The studies described above were focused on the analysis of solid and glue laminated timber beams strengthened with composite and steel materials. A limited number of works were devoted to the strengthening of laminated veneer lumber beams with composite materials [6,23,24,25,26,27]. Therefore, the main aim of this article is to create a comprehensive study that includes analysis of the strain, stiffness and ductility of full-scale laminated veneer lumber LVL beams strengthened with CFRP. Different types of strengthening configurations were used, including EBR (Externally Bonded Reinforcement) and NSM (Near Surface Mounted) reinforcement. CFRP sheets and laminates were used as reinforcement and compared. The analysis was conducted on the basis of measurements made by the optical measurement system ARAMIS, verified with the use measurements made with LVDT. The optical system is a non-contact, non-destructive method and because of that it is superior in comparison to traditional methods. Traditional methods are limited by many factors, such as the following: due to interaction with the tested element, they are prone to malfunctions/destruction during the test; measurements are limited to specific areas/points; measurements are mostly made in one-dimension, which can lead to mistakes in analysis. Because of that, it is necessary to verify the applicability of the DIC system for the analysis of the behavior of the bent wood and wood-composite beams. Authors have no knowledge about similar application of the DIC system in terms of scope of analysis, used methodology and subject of analysis.

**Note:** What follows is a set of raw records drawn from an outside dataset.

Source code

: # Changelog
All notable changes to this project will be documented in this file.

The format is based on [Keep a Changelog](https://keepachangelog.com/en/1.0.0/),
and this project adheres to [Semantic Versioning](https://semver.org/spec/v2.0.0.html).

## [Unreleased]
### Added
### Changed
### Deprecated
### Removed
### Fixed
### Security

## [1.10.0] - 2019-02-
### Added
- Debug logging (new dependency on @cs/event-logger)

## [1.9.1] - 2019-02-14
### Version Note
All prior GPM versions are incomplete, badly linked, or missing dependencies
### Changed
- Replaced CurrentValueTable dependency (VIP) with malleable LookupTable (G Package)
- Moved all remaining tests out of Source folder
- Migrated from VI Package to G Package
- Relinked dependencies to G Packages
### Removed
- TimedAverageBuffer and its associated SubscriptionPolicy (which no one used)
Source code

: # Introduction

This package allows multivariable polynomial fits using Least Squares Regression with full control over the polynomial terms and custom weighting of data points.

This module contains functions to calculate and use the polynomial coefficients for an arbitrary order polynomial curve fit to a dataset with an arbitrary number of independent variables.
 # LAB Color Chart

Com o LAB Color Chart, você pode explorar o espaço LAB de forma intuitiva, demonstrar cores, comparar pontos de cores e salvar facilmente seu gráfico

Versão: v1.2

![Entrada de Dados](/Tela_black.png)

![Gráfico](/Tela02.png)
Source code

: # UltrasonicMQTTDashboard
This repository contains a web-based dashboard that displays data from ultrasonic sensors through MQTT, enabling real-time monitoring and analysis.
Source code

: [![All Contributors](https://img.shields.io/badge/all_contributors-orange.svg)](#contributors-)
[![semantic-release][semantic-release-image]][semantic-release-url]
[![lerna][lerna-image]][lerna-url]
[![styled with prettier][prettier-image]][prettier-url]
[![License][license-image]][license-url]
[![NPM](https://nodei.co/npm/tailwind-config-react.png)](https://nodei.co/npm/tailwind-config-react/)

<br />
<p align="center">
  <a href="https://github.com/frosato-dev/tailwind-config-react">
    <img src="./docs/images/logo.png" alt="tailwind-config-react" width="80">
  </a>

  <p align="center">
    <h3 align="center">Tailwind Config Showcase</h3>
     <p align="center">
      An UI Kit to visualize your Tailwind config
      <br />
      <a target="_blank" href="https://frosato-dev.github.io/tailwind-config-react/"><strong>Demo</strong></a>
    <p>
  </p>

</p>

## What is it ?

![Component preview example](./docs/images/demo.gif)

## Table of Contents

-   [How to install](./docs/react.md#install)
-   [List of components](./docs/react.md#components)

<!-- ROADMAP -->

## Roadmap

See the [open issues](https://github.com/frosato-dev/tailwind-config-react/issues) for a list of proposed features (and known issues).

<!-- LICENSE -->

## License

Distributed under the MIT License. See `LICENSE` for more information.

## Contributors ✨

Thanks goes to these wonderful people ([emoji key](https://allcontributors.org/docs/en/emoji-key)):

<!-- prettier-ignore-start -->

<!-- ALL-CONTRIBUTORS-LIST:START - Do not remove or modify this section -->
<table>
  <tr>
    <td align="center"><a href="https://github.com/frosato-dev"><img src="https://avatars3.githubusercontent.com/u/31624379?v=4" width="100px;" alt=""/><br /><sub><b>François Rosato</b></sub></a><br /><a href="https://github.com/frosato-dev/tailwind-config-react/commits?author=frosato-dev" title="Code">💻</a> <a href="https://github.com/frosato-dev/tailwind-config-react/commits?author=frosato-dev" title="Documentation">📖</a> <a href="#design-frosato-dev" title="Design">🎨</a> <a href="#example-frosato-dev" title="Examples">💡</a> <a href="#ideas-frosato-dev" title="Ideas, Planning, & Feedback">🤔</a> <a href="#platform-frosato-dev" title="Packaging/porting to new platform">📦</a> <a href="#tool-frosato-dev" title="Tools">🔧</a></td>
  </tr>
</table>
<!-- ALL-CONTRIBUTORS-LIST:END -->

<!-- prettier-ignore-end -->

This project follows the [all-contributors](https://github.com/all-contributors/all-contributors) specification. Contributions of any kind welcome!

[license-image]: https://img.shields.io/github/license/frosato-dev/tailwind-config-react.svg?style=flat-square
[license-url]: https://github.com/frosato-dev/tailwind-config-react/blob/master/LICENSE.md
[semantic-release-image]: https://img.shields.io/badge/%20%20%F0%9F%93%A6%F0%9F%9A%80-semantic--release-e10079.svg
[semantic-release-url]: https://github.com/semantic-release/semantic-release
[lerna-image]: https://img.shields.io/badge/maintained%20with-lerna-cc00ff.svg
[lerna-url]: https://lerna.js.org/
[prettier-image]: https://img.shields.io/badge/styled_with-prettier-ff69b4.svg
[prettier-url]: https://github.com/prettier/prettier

Digital Image Correlation enables the registration of the mutual position of individual points on the examined object in space. Capturing and estimating changes in the location of these points in relation to each other is possible by juxtaposing consecutive photos/measurement stages obtained from two or more cameras. The ARAMIS optical measurement system uses Digital Image Correlation (DIC) [28,29]. It enables changes in the location of any point on the recorded surface to be tracked and maps of deformations or displacements to be created. It is made possible by recording the changes in the location of the facets, which means the mesh is applied to the photo of the tested surface. To make it possible, the tested surface is covered with a black and white stochastic pattern, i.e., with no specific tendency. The size of the spots is adjusted to the size of the examined area and the resolution of the cameras. Figure 1 shows an exemplary map of vertical displacements (Y direction) for B1 beam. Optical measurement systems more and more often supplement or even replace other devices. Their great advantage is the so-called non-contact measurements, a wide range of measurement possibilities and the simultaneous obtaining of photographic documentation [29,30].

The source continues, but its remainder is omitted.